Но заснуть у Ивана не получается. В нарушение негласной договоренности Фима вспрыгивает на кровать и трется аэродинамичной головой о щеку Штарка. Но аналитик не гонит кота: сейчас компания даже кстати. Мурлыканье деликатного соседа вдруг наводит Ивана на простую мысль. Он включает ночник, заставляя кота щуриться.
– Слушай, Фим, а какого черта я вообще этим заморочился? Ведь совершенно ясно, что ввязываться нельзя, – произносит он вслух. Фима устремляет на Штарка желтые глаза, словно ждет объяснения.
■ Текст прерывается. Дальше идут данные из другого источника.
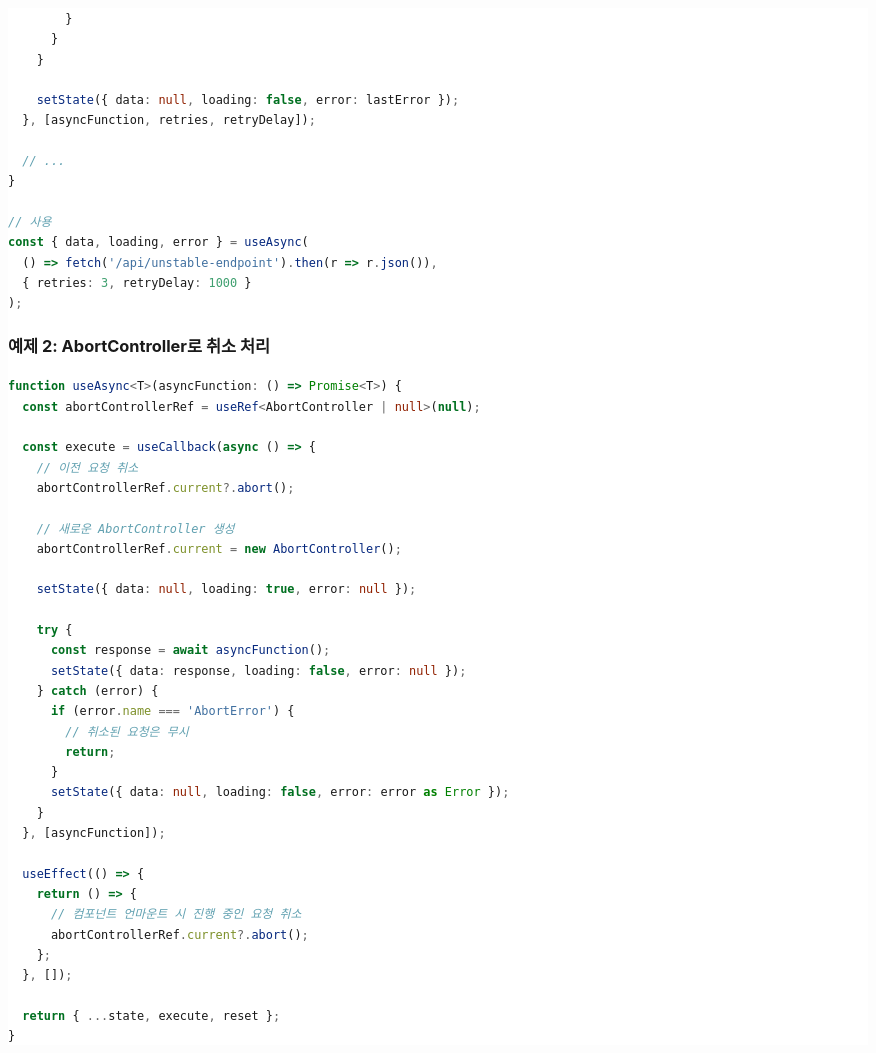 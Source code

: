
 ```ts
        }
      }
    }

    setState({ data: null, loading: false, error: lastError });
  }, [asyncFunction, retries, retryDelay]);

  // ...
}

// 사용
const { data, loading, error } = useAsync(
  () => fetch('/api/unstable-endpoint').then(r => r.json()),
  { retries: 3, retryDelay: 1000 }
);
```

### 예제 2: AbortController로 취소 처리

```ts
function useAsync<T>(asyncFunction: () => Promise<T>) {
  const abortControllerRef = useRef<AbortController | null>(null);

  const execute = useCallback(async () => {
    // 이전 요청 취소
    abortControllerRef.current?.abort();

    // 새로운 AbortController 생성
    abortControllerRef.current = new AbortController();

    setState({ data: null, loading: true, error: null });

    try {
      const response = await asyncFunction();
      setState({ data: response, loading: false, error: null });
    } catch (error) {
      if (error.name === 'AbortError') {
        // 취소된 요청은 무시
        return;
      }
      setState({ data: null, loading: false, error: error as Error });
    }
  }, [asyncFunction]);

  useEffect(() => {
    return () => {
      // 컴포넌트 언마운트 시 진행 중인 요청 취소
      abortControllerRef.current?.abort();
    };
  }, []);

  return { ...state, execute, reset };
}
```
Но Иван вскакивает – к черту сон – и идет полуночничать с бутылкой «Арманьяка» в большую комнату, где из всего пакета «НТВ-Плюс» он смотрит только VH1 Classic – древние хиты в исполнении давно угасших поп-звезд.
Утром позвоню Федяеву, решает Иван, и скажу ему, что не желаю знать ни про какого Рембрандта и ни про каких знакомых женщин. Нет, сначала позвоню Витале Когану и все ему расскажу. Это как раз тот случай, когда клиент неправ. Участие в такой истории может весь «АА-Банк» пустить ко дну, что твой рыбацкий баркас на море Галилейском.
* * *Проснувшись на ковре перед телевизором, Штарк хватает трубку стационарного телефона. И, не успев ничего набрать, слышит в ней незнакомый голос.
– Не звоните Когану, Иван, – произносит тот строго. – А лучше сами подождите звонка. Не уходите далеко от этого аппарата.
Первым делом Штарк, естественно, хватается за мобильный и набирает Когана. Но абонент оказывается недоступным.
Звонок, обещанный незнакомцем, раздается через полчаса. На этот раз Штарк узнает голос в трубке: Федяев, лично. За ночь замминистра решил, что он с Иваном на «ты».
– Иван, я приношу извинения за… ну, в общем… Я сам поговорил с Коганом. Нам надо встретиться, а потом некоторое время тебя не будет в Москве. Тебя внизу ждет машина, черный «Форд Мондео» с подмосковным номером. И не звони никому, пожалуйста. Я тоже приеду в аэропорт.
Ивану нечего сказать в ответ, и, когда Федяев кладет трубку, Штарк, уже по мобильному, набирает номер начальника службы безопасности банка. На этот раз никакие голоса не вклиниваются, а Николаич отвечает после первого же гудка.